What you need to do:
In the records below, find the lines that include "tool" and copy each.
** Opening Given data block **
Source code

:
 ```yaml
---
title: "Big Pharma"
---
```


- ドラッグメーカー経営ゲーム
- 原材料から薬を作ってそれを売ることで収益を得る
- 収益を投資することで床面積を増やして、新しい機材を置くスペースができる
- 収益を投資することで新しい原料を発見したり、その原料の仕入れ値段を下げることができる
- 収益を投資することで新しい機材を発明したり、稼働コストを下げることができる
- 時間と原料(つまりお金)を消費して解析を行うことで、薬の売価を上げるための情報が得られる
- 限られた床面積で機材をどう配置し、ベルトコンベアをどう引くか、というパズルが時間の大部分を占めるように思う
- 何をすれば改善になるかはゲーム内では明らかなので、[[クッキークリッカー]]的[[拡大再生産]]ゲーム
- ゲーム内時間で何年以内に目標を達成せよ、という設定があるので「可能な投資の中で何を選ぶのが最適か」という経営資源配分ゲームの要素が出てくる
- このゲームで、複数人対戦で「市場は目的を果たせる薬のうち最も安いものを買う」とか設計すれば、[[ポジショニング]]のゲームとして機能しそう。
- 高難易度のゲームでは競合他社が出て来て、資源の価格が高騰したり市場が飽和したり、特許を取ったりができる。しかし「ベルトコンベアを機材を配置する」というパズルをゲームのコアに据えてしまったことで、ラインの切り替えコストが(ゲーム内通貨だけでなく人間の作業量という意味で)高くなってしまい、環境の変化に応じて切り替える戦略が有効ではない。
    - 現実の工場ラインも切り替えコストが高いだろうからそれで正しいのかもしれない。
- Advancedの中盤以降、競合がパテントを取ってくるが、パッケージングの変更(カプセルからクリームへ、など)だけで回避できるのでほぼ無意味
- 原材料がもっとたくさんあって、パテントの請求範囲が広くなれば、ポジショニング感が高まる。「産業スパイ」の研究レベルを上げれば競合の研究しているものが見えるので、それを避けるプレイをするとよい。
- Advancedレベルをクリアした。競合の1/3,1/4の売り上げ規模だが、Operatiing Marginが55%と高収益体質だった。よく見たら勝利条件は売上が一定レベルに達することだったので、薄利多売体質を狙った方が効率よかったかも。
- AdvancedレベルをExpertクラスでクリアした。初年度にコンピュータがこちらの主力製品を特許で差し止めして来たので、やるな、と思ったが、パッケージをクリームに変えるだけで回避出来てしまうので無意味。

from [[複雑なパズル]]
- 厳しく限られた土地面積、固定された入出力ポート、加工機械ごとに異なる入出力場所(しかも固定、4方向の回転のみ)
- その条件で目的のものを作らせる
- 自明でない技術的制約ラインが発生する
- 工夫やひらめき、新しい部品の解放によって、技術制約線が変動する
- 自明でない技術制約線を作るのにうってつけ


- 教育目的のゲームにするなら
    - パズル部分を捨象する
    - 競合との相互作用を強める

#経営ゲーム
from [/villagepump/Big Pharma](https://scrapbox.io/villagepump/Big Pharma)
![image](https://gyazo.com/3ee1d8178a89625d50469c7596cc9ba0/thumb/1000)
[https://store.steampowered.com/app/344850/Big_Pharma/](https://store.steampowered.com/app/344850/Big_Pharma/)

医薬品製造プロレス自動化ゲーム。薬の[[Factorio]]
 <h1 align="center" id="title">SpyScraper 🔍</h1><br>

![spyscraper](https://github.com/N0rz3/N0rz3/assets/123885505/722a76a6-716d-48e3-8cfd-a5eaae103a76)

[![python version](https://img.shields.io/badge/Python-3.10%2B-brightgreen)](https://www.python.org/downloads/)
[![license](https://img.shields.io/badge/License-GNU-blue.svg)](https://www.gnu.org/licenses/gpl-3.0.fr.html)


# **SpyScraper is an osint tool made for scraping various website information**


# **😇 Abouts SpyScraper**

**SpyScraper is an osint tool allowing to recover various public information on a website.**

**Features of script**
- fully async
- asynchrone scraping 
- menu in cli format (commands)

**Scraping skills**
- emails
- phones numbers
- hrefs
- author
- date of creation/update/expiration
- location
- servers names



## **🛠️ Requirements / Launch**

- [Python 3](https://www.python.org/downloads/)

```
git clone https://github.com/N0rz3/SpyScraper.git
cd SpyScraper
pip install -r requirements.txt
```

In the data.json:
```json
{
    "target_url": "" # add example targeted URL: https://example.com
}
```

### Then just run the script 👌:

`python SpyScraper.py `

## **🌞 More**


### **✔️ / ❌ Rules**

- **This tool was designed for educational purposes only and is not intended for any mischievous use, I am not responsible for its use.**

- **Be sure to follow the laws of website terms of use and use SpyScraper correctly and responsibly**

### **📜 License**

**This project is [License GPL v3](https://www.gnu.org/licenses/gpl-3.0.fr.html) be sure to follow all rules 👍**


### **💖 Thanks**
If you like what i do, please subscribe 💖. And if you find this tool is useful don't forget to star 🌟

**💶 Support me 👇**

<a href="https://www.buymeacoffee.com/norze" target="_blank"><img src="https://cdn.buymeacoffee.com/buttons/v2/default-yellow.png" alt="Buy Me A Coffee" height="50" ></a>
** Closing Given data block **
Task response:
# **SpyScraper is an osint tool made for scraping various website information**
**SpyScraper is an osint tool allowing to recover various public information on a website.**
- **This tool was designed for educational purposes only and is not intended for any mischievous use, I am not responsible for its use.**
If you like what i do, please subscribe 💖. And if you find this tool is useful don't forget to star 🌟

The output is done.